Does GroupDocs.Search support arabic?

Does GroupDocs.Search support arabic?

I want to search for arabic text.

Is there any help please ?

about the supported language in GroupDocs.Search

@meldeeb
We have opened the following new ticket(s) in our internal issue tracking system and will deliver their fixes according to the terms mentioned in Free Support Policies.

Issue ID(s): SEARCHNET-3131

You can obtain Paid Support Services if you need support on a priority basis, along with the direct access to our Paid Support management team.

@meldeeb

You first need to enable Arabic indexing.

var index = new Index(@"../../../../Index");
// Enable indexing of Arabic letters
index.Dictionaries.Alphabet.SetRange(Enumerable.Range(0x0610, 11).ToArray(), CharacterType.Letter);
index.Dictionaries.Alphabet.SetRange(Enumerable.Range(0x0620, 74).ToArray(), CharacterType.Letter);
index.Dictionaries.Alphabet.SetRange(Enumerable.Range(0x066E, 102).ToArray(), CharacterType.Letter);
index.Dictionaries.Alphabet.SetRange(Enumerable.Range(0x06D5, 8).ToArray(), CharacterType.Letter);
index.Dictionaries.Alphabet.SetRange(Enumerable.Range(0x06DF, 10).ToArray(), CharacterType.Letter);
index.Dictionaries.Alphabet.SetRange(Enumerable.Range(0x06EA, 19).ToArray(), CharacterType.Letter);

// Indexing
index.Add(@"../../../../arabic-ar.docx");

// Search
var result = index.Search("شجرة");
Console.WriteLine("Occurrences: " + result.OccurrenceCount);

// Highlighting occurrences in the text
if (result.DocumentCount > 0)
{
    var outputAdapter = new FileOutputAdapter(OutputFormat.Html, @"../../../../Highlight.html");
    var highlighter = new DocumentHighlighter(outputAdapter);
    index.Highlight(result.GetFoundDocument(0), highlighter);
}

Moreover, take a look at the following documentation articles:

@meldeeb

We have published the new release 24.4. Where Arabic has been enabled by default for indexing.

Thank you for the support. The Arabic search works by this way.

But when i search for part of word, it didn’t return results, for example if the document contains “welcome” and i search for “welcom”. it didn’t return a result.

The arabic support for indexing was added to GroupDocs.search.

Will it be added to the nugget package GroupDocs.Total ?

@meldeeb

We are investigating this scenario. Your investigation ticket ID is TOTALNET-68.
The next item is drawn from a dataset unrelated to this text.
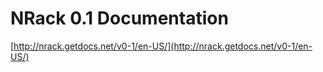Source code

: NRack 0.1 Documentation
===========================================================
[http://nrack.getdocs.net/v0-1/en-US/](http://nrack.getdocs.net/v0-1/en-US/)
Could you please share the sample code and the source file?

        //Set license
        var licenseFilePath = Path.Combine(_hostingEnvironment.WebRootPath, "GroupDocs.Total.NET.lic");
        License lic = new License();
        lic.SetLicense(licenseFilePath);

        string indexFolder = @"c:\MyIndex";

        // Creating an index
        Index index = new Index(indexFolder);
        // Enable indexing of Arabic letters
        index.Dictionaries.Alphabet.SetRange(Enumerable.Range(0x0610, 11).ToArray(), CharacterType.Letter);
        index.Dictionaries.Alphabet.SetRange(Enumerable.Range(0x0620, 74).ToArray(), CharacterType.Letter);
        index.Dictionaries.Alphabet.SetRange(Enumerable.Range(0x066E, 102).ToArray(), CharacterType.Letter);
        index.Dictionaries.Alphabet.SetRange(Enumerable.Range(0x06D5, 8).ToArray(), CharacterType.Letter);
        index.Dictionaries.Alphabet.SetRange(Enumerable.Range(0x06DF, 10).ToArray(), CharacterType.Letter);
        index.Dictionaries.Alphabet.SetRange(Enumerable.Range(0x06EA, 19).ToArray(), CharacterType.Letter);

        // Subscribing to the FileIndexing event for adding attributes
        index.Events.FileIndexing += (sender, args) =>
        {
            if (args.DocumentKey == "documentKey")
            {
                // Adding two attributes
                args.Attributes = new string[] { "attribute1", "attribute2" };
            }
        };

        // Creating a document object
        Stream stream = new MemoryStream(fileData);
        Document document = Document.CreateFromStream("documentKey", DateTime.Now, ".pdf", stream);
        Document[] documents = new Document[]
        {
            document,
        };

        // Indexing document from the stream
        IndexingOptions options = new IndexingOptions();
        index.Add(documents, options);

        // Closing the document stream after indexing is complete
        stream.Close();

        // Searching in the index
        SearchOptions searchOptions = new SearchOptions();
        // Creating a document filter by attribute
        ISearchDocumentFilter filter1 = SearchDocumentFilter.CreateAttribute("attribute1");
        ISearchDocumentFilter filter2 = SearchDocumentFilter.CreateAttribute("attribute2");
        ISearchDocumentFilter orFilter = SearchDocumentFilter.CreateOr(filter1, filter2);
        searchOptions.SearchDocumentFilter = orFilter;
        string query = "Welcom";
        SearchResult result = index.Search(query, searchOptions);

        // Printing the result
        Console.WriteLine("Documents: " + result.DocumentCount);
        Console.WriteLine("Total occurrences: " + result.OccurrenceCount);

Test.pdf (17.3 KB)

1 Like

@meldeeb

The thing is that text indexing is done word by word. And the search accordingly is also performed for whole words. Thus, to find all words starting with “wel” (welcome, welcom) you need to use the following query: “wel?(0~255)”. This is wildcard search. Moreover, you can use fuzzy search.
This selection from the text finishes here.